Rechtliche Grundlagen
In Deutschland ist die Schwangerschaftskonfliktberatung vor einem Schwangerschaftsabbruch zwingend vorgeschrieben. Die gesetzlichen Grundlagen bilden § 219 StGB (= Strafgesetzbuch) und das Gesetz zur Vermeidung und Bewältigung von Schwangerschaftskonflikten, kurz Schwangerschaftskonfliktgesetz (SchKG). Letzteres enthält u. a. die Regelungen zur Schwangerschaftskonfliktberatung. Die Schwangerschaftskonfliktberatung erfolgt kostenlos.
Die genauere Ausgestaltung der Vorgaben des SchKG unterliegt den Bundesländern, die sich jeweils länderspezifische Durchführungsverordnungen geben. Diese beziehen sich unter anderem auf die Definition von Wohnortnähe, die zeitliche Erreichbarkeit der Beratungsstellen, die Barrierefreiheit der Beratungsräume und den Umgang mit dem Identitätsnachweis in der Pflichtberatung und unterscheiden sich teilweise deutlich in ihren Aussagen.i
Motive für das Aufsuchen der Beratung
Die Schwangerschaftskonfliktberatung wird von Schwangeren meist aufgesucht, nachdem sie im Gespräch mit der Frauenärztin oder dem Frauenarzt erstmalig die Gelegenheit hatten, sich mit medizinischen und juristischen Aspekten des Schwangerschaftsabbruchs vertraut zu machen.

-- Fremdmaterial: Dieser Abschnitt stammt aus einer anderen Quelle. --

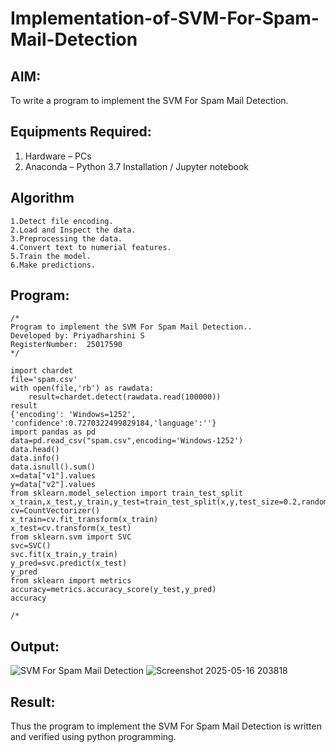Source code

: # Implementation-of-SVM-For-Spam-Mail-Detection

## AIM:
To write a program to implement the SVM For Spam Mail Detection.

## Equipments Required:
1. Hardware – PCs
2. Anaconda – Python 3.7 Installation / Jupyter notebook

## Algorithm

```
1.Detect file encoding.
2.Load and Inspect the data.
3.Preprocessing the data.
4.Convert text to numerial features.
5.Train the model.
6.Make predictions.
```
## Program:

```
/*
Program to implement the SVM For Spam Mail Detection..
Developed by: Priyadharshini S
RegisterNumber:  25017590
*/
```
```
import chardet
file='spam.csv'
with open(file,'rb') as rawdata:
    result=chardet.detect(rawdata.read(100000))
result
{'encoding': 'Windows=1252', 'confidence':0.7270322499829184,'language':''}
import pandas as pd
data=pd.read_csv("spam.csv",encoding='Windows-1252')
data.head()
data.info()
data.isnull().sum()
x=data["v1"].values
y=data["v2"].values
from sklearn.model_selection import train_test_split
x_train,x_test,y_train,y_test=train_test_split(x,y,test_size=0.2,random_state=0)
cv=CountVectorizer()
x_train=cv.fit_transform(x_train)
x_test=cv.transform(x_test)
from sklearn.svm import SVC
svc=SVC()
svc.fit(x_train,y_train)
y_pred=svc.predict(x_test)
y_pred
from sklearn import metrics
accuracy=metrics.accuracy_score(y_test,y_pred)
accuracy

/*
```
## Output:
![SVM For Spam Mail Detection](sam.png)
![Screenshot 2025-05-16 203818](https://github.com/user-attachments/assets/be505842-c302-4d08-b627-324c86eed1cf)

## Result:
Thus the program to implement the SVM For Spam Mail Detection is written and verified using python programming.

Die Motive für die Inanspruchnahme der Beratung sind vielfältig und reichen von dem Bedürfnis nach tiefer gehender Orientierung und Unterstützung bis zum
„Absitzen“ eines Pflichttermins.
Die Träger der Beratung
Die Schwangerschaftskonfliktberatung wird von verschiedenen Trägern mit verschiedenem Weltbild und Selbstverständnis angeboten. Die Schwangere (bzw. die Eltern des Kindes) kann denjenigen Anbieter wählen, bei dem sie sich am besten aufgehoben fühlt. Das ausreichende Angebot von Beratungsstellen ist Aufgabe der Länder.

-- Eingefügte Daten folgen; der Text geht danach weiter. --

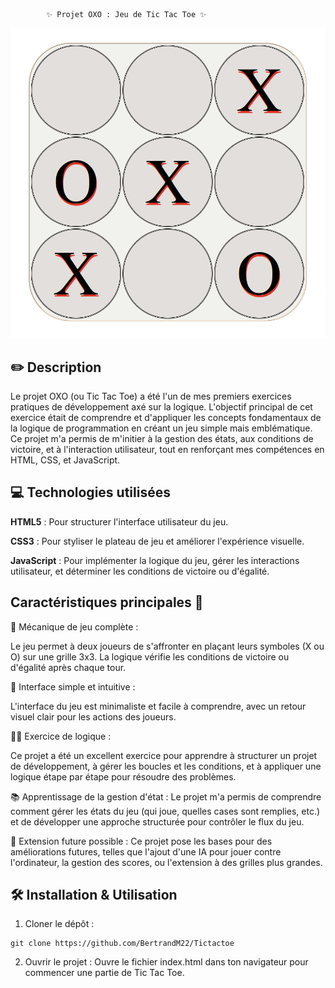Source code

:             ✨ Projet OXO : Jeu de Tic Tac Toe ✨


 ![preview](assets/preview.png)



## ✏️ Description
Le projet OXO (ou Tic Tac Toe) a été l'un de mes premiers exercices pratiques de développement axé sur la logique. L'objectif principal de cet exercice était de comprendre et d'appliquer les concepts fondamentaux de la logique de programmation en créant un jeu simple mais emblématique. Ce projet m'a permis de m'initier à la gestion des états, aux conditions de victoire, et à l'interaction utilisateur, tout en renforçant mes compétences en HTML, CSS, et JavaScript.

## 💻 Technologies utilisées
**HTML5** : Pour structurer l'interface utilisateur du jeu.

**CSS3** : Pour styliser le plateau de jeu et améliorer l'expérience visuelle.

**JavaScript** : Pour implémenter la logique du jeu, gérer les interactions utilisateur, et déterminer les conditions de victoire ou d'égalité.

## Caractéristiques principales 🚀

🎯 Mécanique de jeu complète :

Le jeu permet à deux joueurs de s'affronter en plaçant leurs symboles (X ou O) sur une grille 3x3. La logique vérifie les conditions de victoire ou d'égalité après chaque tour.

🎨 Interface simple et intuitive :

L'interface du jeu est minimaliste et facile à comprendre, avec un retour visuel clair pour les actions des joueurs.

🧑‍🏫 Exercice de logique :

Ce projet a été un excellent exercice pour apprendre à structurer un projet de développement, à gérer les boucles et les conditions, et à appliquer une logique étape par étape pour résoudre des problèmes.

📚 Apprentissage de la gestion d'état :
Le projet m'a permis de comprendre comment gérer les états du jeu (qui joue, quelles cases sont remplies, etc.) et de développer une approche structurée pour contrôler le flux du jeu.

🔄 Extension future possible :
Ce projet pose les bases pour des améliorations futures, telles que l'ajout d'une IA pour jouer contre l'ordinateur, la gestion des scores, ou l'extension à des grilles plus grandes.

## 🛠️ Installation & Utilisation
1. Cloner le dépôt :


```
git clone https://github.com/BertrandM22/Tictactoe

```



2. Ouvrir le projet :
Ouvre le fichier index.html dans ton navigateur pour commencer une partie de Tic Tac Toe.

Neben Beratungsangeboten öffentlicher Träger, beispielsweise der kommunalen Gesundheits- oder Jugendämter, stehen auch Angebote freier Träger zur Verfügung. Zu den freien Trägern zählen die Wohlfahrtsverbände – zu den konfessionellen gehören Caritas, Diakonie und Sozialdienst katholischer Frauen (SkF), zu den nichtkonfessionellen Arbeiterwohlfahrt (AWO), Paritätischer Wohlfahrtsverband, Deutsches Rotes Kreuz (DRK), donum vitae und pro familia – und die ihnen angegliederten Träger sowie religiös ausgerichtete oder autonome Vereine. Schwangerschaftskonfliktberatung wird darüber hinaus auch von einigen Ärzten angeboten.ii Die Beratung steht auch in den kirchlichen Einrichtungen allen Menschen unabhängig von der Weltanschauung und Religion offen.iii
Zielsetzung der Beratung
Gemäß § 219 StGB hat sich die Schwangerschaftskonfliktberatung von dem Bemühen leiten zu lassen, die Frau zur Fortsetzung der Schwangerschaft zu ermutigen und ihr Perspektiven für ein Leben mit dem Kind zu eröffnen; sie soll ihr helfen, eine verantwortliche und gewissenhafte Entscheidung zu treffen. In § 5 Abs. 1 SchKG (= Schwangerschaftskonfliktgesetz) heißt es darüber hinaus: Die nach § 219 des Strafgesetzbuches notwendige Beratung ist ergebnisoffen zu führen. Sie geht von der Verantwortung der Frau aus. Die Beratung soll ermutigen und Verständnis wecken, nicht belehren oder bevormunden. Die Schwangerschaftskonfliktberatung dient dem Schutz des ungeborenen Lebens.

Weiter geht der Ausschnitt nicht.